Amherst, Nova Scotia Canada

Discover Amherst, Nova Scotia: A Blend of History and Natural Beauty

Amherst, Nova Scotia, is a charming town nestled in the northeastern end of the Cumberland Basin, an arm of the Bay of Fundy. It's situated 22 km south of the Northumberland Strait and 65 km southeast of the city of Moncton. The town's unique location on a height of land at the eastern boundary of the Isthmus of Chignecto and Tantramar Marshes offers breathtaking views and a rich history.

The Historical Journey of Amherst, Nova Scotia

The history of Amherst, Nova Scotia, is deeply rooted in the indigenous Micmac tribe, who named the area Nemcheboogwek, meaning 'going up rising ground'. The Acadians, who settled here in 1672, called the village Les Planches. Later, Colonel Joseph Morse renamed the village Amherst in honor of Lord Amherst, the commander-in-chief of the British Army in North America during the Seven Years' War.

The town was first settled in 1764 by immigrants from Yorkshire following the expulsion of the Acadians.
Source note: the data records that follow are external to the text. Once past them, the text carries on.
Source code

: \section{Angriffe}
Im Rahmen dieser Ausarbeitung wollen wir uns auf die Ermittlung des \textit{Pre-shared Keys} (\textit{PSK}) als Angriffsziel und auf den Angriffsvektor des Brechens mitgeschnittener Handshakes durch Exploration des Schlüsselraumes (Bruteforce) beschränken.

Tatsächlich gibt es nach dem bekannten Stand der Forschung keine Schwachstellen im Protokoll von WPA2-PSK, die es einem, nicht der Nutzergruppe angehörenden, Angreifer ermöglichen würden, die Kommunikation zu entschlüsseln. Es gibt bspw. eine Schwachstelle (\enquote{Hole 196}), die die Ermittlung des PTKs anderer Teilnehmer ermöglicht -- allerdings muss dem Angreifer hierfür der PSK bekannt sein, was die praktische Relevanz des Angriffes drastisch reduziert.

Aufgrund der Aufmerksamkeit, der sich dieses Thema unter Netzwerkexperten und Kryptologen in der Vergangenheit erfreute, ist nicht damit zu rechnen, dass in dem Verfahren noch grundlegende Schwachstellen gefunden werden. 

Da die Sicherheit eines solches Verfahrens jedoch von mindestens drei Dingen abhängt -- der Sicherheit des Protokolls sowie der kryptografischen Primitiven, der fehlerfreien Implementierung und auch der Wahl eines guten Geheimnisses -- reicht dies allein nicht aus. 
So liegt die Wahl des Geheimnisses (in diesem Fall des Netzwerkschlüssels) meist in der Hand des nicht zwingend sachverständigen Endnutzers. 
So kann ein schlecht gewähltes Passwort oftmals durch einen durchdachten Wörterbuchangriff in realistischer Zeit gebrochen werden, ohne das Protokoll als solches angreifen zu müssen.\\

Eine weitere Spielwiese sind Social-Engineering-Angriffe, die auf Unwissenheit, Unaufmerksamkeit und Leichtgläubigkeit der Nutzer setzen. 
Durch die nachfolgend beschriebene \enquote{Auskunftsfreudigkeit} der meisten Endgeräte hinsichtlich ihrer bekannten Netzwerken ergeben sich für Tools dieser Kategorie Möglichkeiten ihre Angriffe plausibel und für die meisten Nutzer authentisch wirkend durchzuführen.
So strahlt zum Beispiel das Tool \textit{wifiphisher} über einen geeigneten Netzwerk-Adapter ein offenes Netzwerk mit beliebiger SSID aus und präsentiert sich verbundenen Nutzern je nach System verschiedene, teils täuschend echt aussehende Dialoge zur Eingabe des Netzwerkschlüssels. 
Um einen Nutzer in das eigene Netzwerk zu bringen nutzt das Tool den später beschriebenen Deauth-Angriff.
The original settlement was located 3 km southwest of the present town on the shore of the Bay of Fundy. These settlers were joined by United Empire Loyalists, who fled the American colonies during the American Revolution. A mill was built on the current townsite, prompting residents to move closer to work.

Amherst, Nova Scotia, became an important regional center for shipbuilding and other services to outlying communities during the 19th century. The town's significance in Canadian history is evident with its four Fathers of Confederation: Edward B. Chandler, Robert B. Dickey, Jonathan McCully, and Sir Charles Tupper.

Victorian and Edwardian Influence in Amherst, Nova Scotia

The late 19th century saw the construction of many fine Victorian and Edwardian homes along Victoria Street East in Amherst, Nova Scotia. This district has been home to many notable residents, including Sir Charles Tupper and Senator Thomas R. Black. The town also gained brief notoriety during this period as the location of the alleged poltergeist phenomena afflicting resident Esther Cox, known as the Great Amherst Mystery.

Industrialization and Economic Shifts in Amherst, Nova Scotia

The late 1870s brought unprecedented industrialization to Amherst, Nova Scotia, with the construction of the Intercolonial Railway of Canada's main line from Halifax to Quebec through the town. This economic boom lasted through World War I, leading to the opening of numerous foundries, factories, and mills, earning the town the nickname "Busy Amherst".

However, the town's prosperity began to decline during the 1910s due to failed economic policies and the impact of World War I. The Amherst Internment Camp for prisoners of war and enemy aliens was set up at Malleable Iron Foundry in Amherst from April 1915 to September 1919. Russian revolutionary Leon Trotsky was incarcerated there for one month after his arrest in Halifax, Nova Scotia, in April 1917.

Modern Amherst, Nova Scotia

Today, Amherst, Nova Scotia, is home to a modest-sized industrial park constructed during the 1960s when the Trans-Canada Highway was being developed. The majority of the town's major employers are located there, including Emmerson Packaging and IMP Aerospace.

The town is currently served by Via Rail's Halifax-to-Montreal train Ocean. In 2002, the Cumberland Regional Health Care Centre opened on the outskirts of the town, replacing the older Highland View Regional Hospital on Pleasant Street.

Climate and Demographics of Amherst, Nova Scotia

Amherst, Nova Scotia, experiences a humid continental climate. The highest temperature ever recorded was 34.4 °C on 18 August 1935, and the coldest was −37.2 °C on 18 February 1922.

In the 2021 Census of Population conducted by Statistics Canada, Amherst had a population of 9,404 living in 4,480 of its 4,799 total private dwellings. The town has a land area of 12.07 km2, resulting in a population density of 779.1/km2 in 2021. The African Nova Scotian community, which has lived in the area since 1783, is largely settled around the south end of the town in an area called Sand Hill.